Dataset entries:

┄┄┄┄┄┄┄┄┄┄┄┄┄┄┄┄┄┄┄┄

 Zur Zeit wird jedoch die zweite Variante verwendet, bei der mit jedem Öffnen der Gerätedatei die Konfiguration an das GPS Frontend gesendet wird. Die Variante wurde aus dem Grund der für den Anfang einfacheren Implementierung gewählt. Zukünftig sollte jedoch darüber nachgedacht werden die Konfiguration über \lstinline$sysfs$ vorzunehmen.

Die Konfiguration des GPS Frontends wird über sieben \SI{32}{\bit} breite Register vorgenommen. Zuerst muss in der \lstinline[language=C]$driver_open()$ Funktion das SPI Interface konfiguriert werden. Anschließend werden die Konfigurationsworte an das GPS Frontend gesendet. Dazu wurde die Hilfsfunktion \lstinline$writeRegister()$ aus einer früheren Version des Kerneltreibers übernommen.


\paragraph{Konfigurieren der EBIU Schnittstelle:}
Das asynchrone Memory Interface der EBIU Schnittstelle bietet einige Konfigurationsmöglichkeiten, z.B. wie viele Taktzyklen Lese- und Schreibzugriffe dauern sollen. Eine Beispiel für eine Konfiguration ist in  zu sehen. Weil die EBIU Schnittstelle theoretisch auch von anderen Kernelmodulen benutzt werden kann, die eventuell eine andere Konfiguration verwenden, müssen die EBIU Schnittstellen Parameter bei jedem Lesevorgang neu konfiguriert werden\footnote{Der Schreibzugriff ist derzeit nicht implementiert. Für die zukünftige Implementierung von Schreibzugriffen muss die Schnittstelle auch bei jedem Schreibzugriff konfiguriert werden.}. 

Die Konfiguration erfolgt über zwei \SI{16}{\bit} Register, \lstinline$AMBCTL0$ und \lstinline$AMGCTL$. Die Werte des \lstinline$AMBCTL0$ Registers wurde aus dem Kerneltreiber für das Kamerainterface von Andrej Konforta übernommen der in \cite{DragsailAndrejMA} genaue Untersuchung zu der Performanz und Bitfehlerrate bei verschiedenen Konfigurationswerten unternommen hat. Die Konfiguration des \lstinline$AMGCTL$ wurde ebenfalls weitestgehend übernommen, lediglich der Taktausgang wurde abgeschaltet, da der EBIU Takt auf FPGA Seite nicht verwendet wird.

┄┄┄┄┄┄┄┄┄┄┄┄┄┄┄┄┄┄┄┄

Required work: Retype the data in full, precisely as given.

Answer for the task:
 Zur Zeit wird jedoch die zweite Variante verwendet, bei der mit jedem Öffnen der Gerätedatei die Konfiguration an das GPS Frontend gesendet wird. Die Variante wurde aus dem Grund der für den Anfang einfacheren Implementierung gewählt. Zukünftig sollte jedoch darüber nachgedacht werden die Konfiguration über \lstinline$sysfs$ vorzunehmen.

Die Konfiguration des GPS Frontends wird über sieben \SI{32}{\bit} breite Register vorgenommen. Zuerst muss in der \lstinline[language=C]$driver_open()$ Funktion das SPI Interface konfiguriert werden. Anschließend werden die Konfigurationsworte an das GPS Frontend gesendet. Dazu wurde die Hilfsfunktion \lstinline$writeRegister()$ aus einer früheren Version des Kerneltreibers übernommen.


\paragraph{Konfigurieren der EBIU Schnittstelle:}
Das asynchrone Memory Interface der EBIU Schnittstelle bietet einige Konfigurationsmöglichkeiten, z.B. wie viele Taktzyklen Lese- und Schreibzugriffe dauern sollen. Eine Beispiel für eine Konfiguration ist in  zu sehen. Weil die EBIU Schnittstelle theoretisch auch von anderen Kernelmodulen benutzt werden kann, die eventuell eine andere Konfiguration verwenden, müssen die EBIU Schnittstellen Parameter bei jedem Lesevorgang neu konfiguriert werden\footnote{Der Schreibzugriff ist derzeit nicht implementiert. Für die zukünftige Implementierung von Schreibzugriffen muss die Schnittstelle auch bei jedem Schreibzugriff konfiguriert werden.}. 

Die Konfiguration erfolgt über zwei \SI{16}{\bit} Register, \lstinline$AMBCTL0$ und \lstinline$AMGCTL$. Die Werte des \lstinline$AMBCTL0$ Registers wurde aus dem Kerneltreiber für das Kamerainterface von Andrej Konforta übernommen der in \cite{DragsailAndrejMA} genaue Untersuchung zu der Performanz und Bitfehlerrate bei verschiedenen Konfigurationswerten unternommen hat. Die Konfiguration des \lstinline$AMGCTL$ wurde ebenfalls weitestgehend übernommen, lediglich der Taktausgang wurde abgeschaltet, da der EBIU Takt auf FPGA Seite nicht verwendet wird.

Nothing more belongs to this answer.